Comentario al evangelio del Jueves 21 de Abril del 2011
Queridos amigos y amigas:
Compartir el pan y beber de la misma copa eran gestos muy elocuentes en tiempos de Jesús. A través
de ellos se establecía una profunda comunión con los demás y con la naturaleza. El pan y el vino,
frutos de la tierra y del trabajo de los hombres, se convierten en alimento después de un proceso de
transformación. Tienen que morir los granos de trigo y las uvas del racimo para que nazca el pan
blanco y el vino rojo. Cuando Jesús entrega a sus discípulos estos dones, les está anticipando su final y,
al mismo tiempo, les está ofreciendo un programa de vida: “Vosotros podéis ser alimento para los
demás si aceptáis ser molidos (como los granos) o triturados (como las espigas)”. En esto consiste la
eucaristía. Por eso, como nos recuerda la carta a los Corintios, cada vez que comemos de este pan y
bebemos de este cáliz proclamamos la muerte del Señor hasta que él vuelva, reproducimos el sentido
de su vida entregada.
¿Entendemos esto cuando celebramos la eucaristía? Si lo entendiéramos, ¿cómo podemos preguntar,
una y otra vez, “para qué sirve la eucaristía”? ¡Sirve para vivir! Es el símbolo y la fuente de la vida.
Sin entrar en comunión con el Cristo que se da somos incapaces de dejarnos triturar en el lagar de la
vida, nos resistimos a todas las muertes y no encontramos sentido a nada de lo que hacemos. Sin
eucaristía, nuestra existencia se reduce a una exhibición estéril.

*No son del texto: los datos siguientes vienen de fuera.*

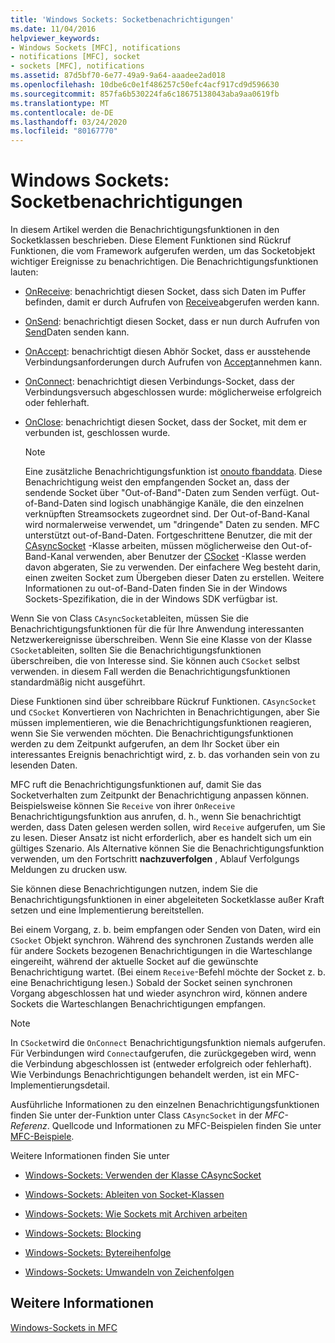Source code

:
```yaml
---
title: 'Windows Sockets: Socketbenachrichtigungen'
ms.date: 11/04/2016
helpviewer_keywords:
- Windows Sockets [MFC], notifications
- notifications [MFC], socket
- sockets [MFC], notifications
ms.assetid: 87d5bf70-6e77-49a9-9a64-aaadee2ad018
ms.openlocfilehash: 10dbe6c0e1f486257c50efc4acf917cd9d596630
ms.sourcegitcommit: 857fa6b530224fa6c18675138043aba9aa0619fb
ms.translationtype: MT
ms.contentlocale: de-DE
ms.lasthandoff: 03/24/2020
ms.locfileid: "80167770"
---
```

# <a name="windows-sockets-socket-notifications"></a>Windows Sockets: Socketbenachrichtigungen

In diesem Artikel werden die Benachrichtigungsfunktionen in den Socketklassen beschrieben. Diese Element Funktionen sind Rückruf Funktionen, die vom Framework aufgerufen werden, um das Socketobjekt wichtiger Ereignisse zu benachrichtigen. Die Benachrichtigungsfunktionen lauten:

- [OnReceive](../mfc/reference/casyncsocket-class.md#onreceive): benachrichtigt diesen Socket, dass sich Daten im Puffer befinden, damit er durch Aufrufen von [Receive](../mfc/reference/casyncsocket-class.md#receive)abgerufen werden kann.

- [OnSend](../mfc/reference/casyncsocket-class.md#onsend): benachrichtigt diesen Socket, dass er nun durch Aufrufen von [Send](../mfc/reference/casyncsocket-class.md#send)Daten senden kann.

- [OnAccept](../mfc/reference/casyncsocket-class.md#onaccept): benachrichtigt diesen Abhör Socket, dass er ausstehende Verbindungsanforderungen durch Aufrufen von [Accept](../mfc/reference/casyncsocket-class.md#accept)annehmen kann.

- [OnConnect](../mfc/reference/casyncsocket-class.md#onconnect): benachrichtigt diesen Verbindungs-Socket, dass der Verbindungsversuch abgeschlossen wurde: möglicherweise erfolgreich oder fehlerhaft.

- [OnClose](../mfc/reference/casyncsocket-class.md#onclose): benachrichtigt diesen Socket, dass der Socket, mit dem er verbunden ist, geschlossen wurde.

    > [!NOTE]
    >  Eine zusätzliche Benachrichtigungsfunktion ist [onouto fbanddata](../mfc/reference/casyncsocket-class.md#onoutofbanddata). Diese Benachrichtigung weist den empfangenden Socket an, dass der sendende Socket über "Out-of-Band"-Daten zum Senden verfügt. Out-of-Band-Daten sind logisch unabhängige Kanäle, die den einzelnen verknüpften Streamsockets zugeordnet sind. Der Out-of-Band-Kanal wird normalerweise verwendet, um "dringende" Daten zu senden. MFC unterstützt out-of-Band-Daten. Fortgeschrittene Benutzer, die mit der [CAsyncSocket](../mfc/reference/casyncsocket-class.md) -Klasse arbeiten, müssen möglicherweise den Out-of-Band-Kanal verwenden, aber Benutzer der [CSocket](../mfc/reference/csocket-class.md) -Klasse werden davon abgeraten, Sie zu verwenden. Der einfachere Weg besteht darin, einen zweiten Socket zum Übergeben dieser Daten zu erstellen. Weitere Informationen zu out-of-Band-Daten finden Sie in der Windows Sockets-Spezifikation, die in der Windows SDK verfügbar ist.

Wenn Sie von Class `CAsyncSocket`ableiten, müssen Sie die Benachrichtigungsfunktionen für die für Ihre Anwendung interessanten Netzwerkereignisse überschreiben. Wenn Sie eine Klasse von der Klasse `CSocket`ableiten, sollten Sie die Benachrichtigungsfunktionen überschreiben, die von Interesse sind. Sie können auch `CSocket` selbst verwenden. in diesem Fall werden die Benachrichtigungsfunktionen standardmäßig nicht ausgeführt.

Diese Funktionen sind über schreibbare Rückruf Funktionen. `CAsyncSocket` und `CSocket` Konvertieren von Nachrichten in Benachrichtigungen, aber Sie müssen implementieren, wie die Benachrichtigungsfunktionen reagieren, wenn Sie Sie verwenden möchten. Die Benachrichtigungsfunktionen werden zu dem Zeitpunkt aufgerufen, an dem Ihr Socket über ein interessantes Ereignis benachrichtigt wird, z. b. das vorhanden sein von zu lesenden Daten.

MFC ruft die Benachrichtigungsfunktionen auf, damit Sie das Socketverhalten zum Zeitpunkt der Benachrichtigung anpassen können. Beispielsweise können Sie `Receive` von ihrer `OnReceive` Benachrichtigungsfunktion aus anrufen, d. h., wenn Sie benachrichtigt werden, dass Daten gelesen werden sollen, wird `Receive` aufgerufen, um Sie zu lesen. Dieser Ansatz ist nicht erforderlich, aber es handelt sich um ein gültiges Szenario. Als Alternative können Sie die Benachrichtigungsfunktion verwenden, um den Fortschritt **nachzuverfolgen** , Ablauf Verfolgungs Meldungen zu drucken usw.

Sie können diese Benachrichtigungen nutzen, indem Sie die Benachrichtigungsfunktionen in einer abgeleiteten Socketklasse außer Kraft setzen und eine Implementierung bereitstellen.

Bei einem Vorgang, z. b. beim empfangen oder Senden von Daten, wird ein `CSocket` Objekt synchron. Während des synchronen Zustands werden alle für andere Sockets bezogenen Benachrichtigungen in die Warteschlange eingereiht, während der aktuelle Socket auf die gewünschte Benachrichtigung wartet. (Bei einem `Receive`-Befehl möchte der Socket z. b. eine Benachrichtigung lesen.) Sobald der Socket seinen synchronen Vorgang abgeschlossen hat und wieder asynchron wird, können andere Sockets die Warteschlangen Benachrichtigungen empfangen.

> [!NOTE]
> In `CSocket`wird die `OnConnect` Benachrichtigungsfunktion niemals aufgerufen. Für Verbindungen wird `Connect`aufgerufen, die zurückgegeben wird, wenn die Verbindung abgeschlossen ist (entweder erfolgreich oder fehlerhaft). Wie Verbindungs Benachrichtigungen behandelt werden, ist ein MFC-Implementierungsdetail.

Ausführliche Informationen zu den einzelnen Benachrichtigungsfunktionen finden Sie unter der-Funktion unter Class `CAsyncSocket` in der *MFC-Referenz*. Quellcode und Informationen zu MFC-Beispielen finden Sie unter [MFC-Beispiele](../overview/visual-cpp-samples.md#mfc-samples).

Weitere Informationen finden Sie unter

- [Windows-Sockets: Verwenden der Klasse CAsyncSocket](../mfc/windows-sockets-using-class-casyncsocket.md)

- [Windows-Sockets: Ableiten von Socket-Klassen](../mfc/windows-sockets-deriving-from-socket-classes.md)

- [Windows-Sockets: Wie Sockets mit Archiven arbeiten](../mfc/windows-sockets-how-sockets-with-archives-work.md)

- [Windows-Sockets: Blocking](../mfc/windows-sockets-blocking.md)

- [Windows-Sockets: Bytereihenfolge](../mfc/windows-sockets-byte-ordering.md)

- [Windows-Sockets: Umwandeln von Zeichenfolgen](../mfc/windows-sockets-converting-strings.md)

## <a name="see-also"></a>Weitere Informationen

[Windows-Sockets in MFC](../mfc/windows-sockets-in-mfc.md)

Como hoy no estamos muy adiestrados en descifrar símbolos, el evangelio de Juan nos ofrece una
traducción eucarística apta para todos los públicos. Vive la eucaristía quien reproduce la vida de Jesús,
que no ha venido a ser servido sino a servir. Por eso, en el Jueves Santo, se coloca ante nuestros ojos el
icono del Jesús que lava los pies a sus discípulos. El Señor se convierte en siervo y los siervos en
señores. La conclusión es clara: También vosotros debéis lavaros los pies unos a otros.
Os propongo una parábola:
En un encuentro comunitario, el Abad confesó con sencillez a los monjes:
Cuando yo era adolescente, tenía la ambición de ser el primero en todo: quería ser el más guapo, el más
listo, el más alto, el más rico, el más joven, el más bueno, el más sabio.
Pronto descubrí que esta ambición me quitaba la vida, pero no sabía qué hacer, porque veía que no es
posible renunciar al ideal sin traicionarse y me parecía que ser el primero era, sin duda, el ideal.
Tardé mucho en comprender que el ideal está en ocupar el último puesto, que es el puesto del servicio
y, por lo mismo, del amor. Esto dio un sentido nuevo a mi vida.
Ahora caigo en la cuenta de que pretender el último puesto es demasiado para mí, porque ese sitio se lo
ha reservado el Señor, y él no lo cede, aunque sí lo comparte con quien se lo pide. Yo se lo pido, muy
consciente de que no lo merezco, y me siento feliz. ¡Ahora, vivo!